As a runner you’ve almost certainly seen the chart: five columns, color-coded, with heart rate or pace ranges that feel precise and scientific. Zone 2 for fat oxidation. Zone 4 for lactate threshold. Zone 5 for VO2 max. Follow the chart, hit the numbers, get faster. Why five, what do they actually delineate, and why are they different for running compared to other sports?

Start at the Source: The Three-Zone Model

In the beginning there were (and still are) three training zones. This simple model can easily be described as “easy, medium, hard” but it is built around two key physiological breakpoints:

  • LT1 (First Lactate Threshold): This is where blood lactate (a byproduct of breaking down carbohydrate into usable energy through anaerobic glycolysis) starts rising above resting baseline. Your body is producing more lactate than at rest, but you’re producing almost of your energy aerobically and most energy is coming from the breakdown of fat, not carbohydrate. This effort level is sustainable for hours.
  • LT2 (Second Lactate Threshold): This is where blood lactate accumulation substantially outpaces clearance. On a percentage basis, fat oxidation drops as carbohydrate oxidation rapidly increases. Fatigue accumulates quickly and you can only sustain efforts at and above this intensity for limited periods of time.

These two breakpoints can be used to delineate three training zones.

training zones

Zone 1 — Below LT1: You’re entirely aerobic and breaking down fat for most of your energy. Your breathing is comfortable, and you can hold a conversation. This is where most of your ultrarunning training should take place. It’s the intensity that stimulates the greatest aerobic adaptations. This is your all-day pace, your long run intensity, and the low end of Zone 1 is your recovery or easy run intensity.

Zone 2 — Between LT1 and LT2: This is where Steadystate and Threshold work happens. You’re still primarily aerobic, but energy demand is high enough that you need to tap into carbohydrate metabolism to produce energy fast enough. Breathing becomes labored, conversations drop to short sentences. Lactate is being produced and cleared fast enough to keep blood lactate levels relatively low and steady. This is where a lot of your specific training intervals sit because this challenging but sustainable (20-60 minutes) intensity stimulates adaptations that increase your aerobic pace and pace at lactate threshold.

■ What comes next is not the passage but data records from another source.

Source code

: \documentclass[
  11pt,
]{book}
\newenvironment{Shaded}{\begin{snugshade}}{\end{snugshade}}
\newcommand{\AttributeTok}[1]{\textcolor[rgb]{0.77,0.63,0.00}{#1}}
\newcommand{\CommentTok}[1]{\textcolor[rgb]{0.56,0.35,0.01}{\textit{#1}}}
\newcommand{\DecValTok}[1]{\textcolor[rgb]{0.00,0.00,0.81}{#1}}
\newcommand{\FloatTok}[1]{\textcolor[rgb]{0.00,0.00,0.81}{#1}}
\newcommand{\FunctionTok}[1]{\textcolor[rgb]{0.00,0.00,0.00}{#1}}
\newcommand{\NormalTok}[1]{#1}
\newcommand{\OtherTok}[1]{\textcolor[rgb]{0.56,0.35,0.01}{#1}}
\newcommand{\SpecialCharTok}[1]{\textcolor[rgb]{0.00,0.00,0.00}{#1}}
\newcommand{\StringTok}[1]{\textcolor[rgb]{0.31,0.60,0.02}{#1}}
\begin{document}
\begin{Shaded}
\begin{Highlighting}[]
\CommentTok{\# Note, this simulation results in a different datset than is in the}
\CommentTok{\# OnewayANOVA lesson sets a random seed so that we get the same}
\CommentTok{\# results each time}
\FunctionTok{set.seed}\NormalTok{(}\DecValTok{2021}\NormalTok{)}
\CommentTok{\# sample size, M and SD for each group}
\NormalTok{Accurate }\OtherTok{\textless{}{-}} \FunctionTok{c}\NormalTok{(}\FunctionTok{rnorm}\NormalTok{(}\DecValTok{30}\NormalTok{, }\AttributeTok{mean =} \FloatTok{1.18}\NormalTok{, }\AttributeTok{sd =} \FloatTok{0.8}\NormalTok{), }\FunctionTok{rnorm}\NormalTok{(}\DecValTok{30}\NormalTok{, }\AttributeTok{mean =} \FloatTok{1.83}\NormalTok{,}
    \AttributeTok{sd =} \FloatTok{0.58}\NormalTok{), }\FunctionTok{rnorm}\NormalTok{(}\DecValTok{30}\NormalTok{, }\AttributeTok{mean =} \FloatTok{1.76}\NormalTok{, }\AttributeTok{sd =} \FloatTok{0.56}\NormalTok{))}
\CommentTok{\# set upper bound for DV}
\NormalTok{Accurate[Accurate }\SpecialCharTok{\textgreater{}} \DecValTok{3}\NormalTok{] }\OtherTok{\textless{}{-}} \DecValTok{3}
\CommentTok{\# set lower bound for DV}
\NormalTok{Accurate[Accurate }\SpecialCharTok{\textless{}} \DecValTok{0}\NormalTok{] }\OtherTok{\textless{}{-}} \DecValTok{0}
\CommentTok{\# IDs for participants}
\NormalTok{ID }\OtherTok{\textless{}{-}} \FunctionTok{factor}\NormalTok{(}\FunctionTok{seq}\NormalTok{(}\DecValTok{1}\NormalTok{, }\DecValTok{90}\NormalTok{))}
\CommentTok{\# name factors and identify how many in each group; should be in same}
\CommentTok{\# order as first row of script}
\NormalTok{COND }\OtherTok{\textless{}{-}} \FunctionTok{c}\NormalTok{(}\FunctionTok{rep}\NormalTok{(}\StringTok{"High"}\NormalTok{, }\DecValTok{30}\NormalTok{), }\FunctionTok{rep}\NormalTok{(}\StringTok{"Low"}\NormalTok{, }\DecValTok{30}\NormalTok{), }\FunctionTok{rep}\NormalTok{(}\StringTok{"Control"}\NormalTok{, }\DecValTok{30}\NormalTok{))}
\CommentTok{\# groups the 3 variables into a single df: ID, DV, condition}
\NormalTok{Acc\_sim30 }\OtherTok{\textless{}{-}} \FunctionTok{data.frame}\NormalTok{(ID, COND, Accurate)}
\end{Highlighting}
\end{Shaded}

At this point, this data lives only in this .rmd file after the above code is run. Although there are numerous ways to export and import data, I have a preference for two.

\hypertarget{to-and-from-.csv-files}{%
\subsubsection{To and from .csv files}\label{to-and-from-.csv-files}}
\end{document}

Zone 3 — Above LT2: This is where things get really hard. Breathing goes from labored to panting, talking is reduced to grunts and expletives. You’re consuming nearly as much oxygen as your capable of (approaching VO2 max) and blood lactate levels are rising exponentially because almost all energy is coming from the incomplete breakdown of carbohydrate. Time to exhaustion is measured in minutes (usually 2-6 minutes at the most). This intensity can be very impactful for training, even for ultrarunners, but must be used strategically and carefully.

Why Runners Need Five Training Zones (Not Just Three)

Wouldn’t it be easiest to just use the three zones described above to prescribe and analyze a runner’s training? Yes, but the problem is that the three zones are often so broad that the training stimulus changes if you run at the bottom of the zone compared to the top. Practically, we started advising athletes to run “High Zone 1” or “Low Zone 3” to accumulate more specific time-at-intensity. That eventually led to an expansion of the 3-zone system into a 5-zone system.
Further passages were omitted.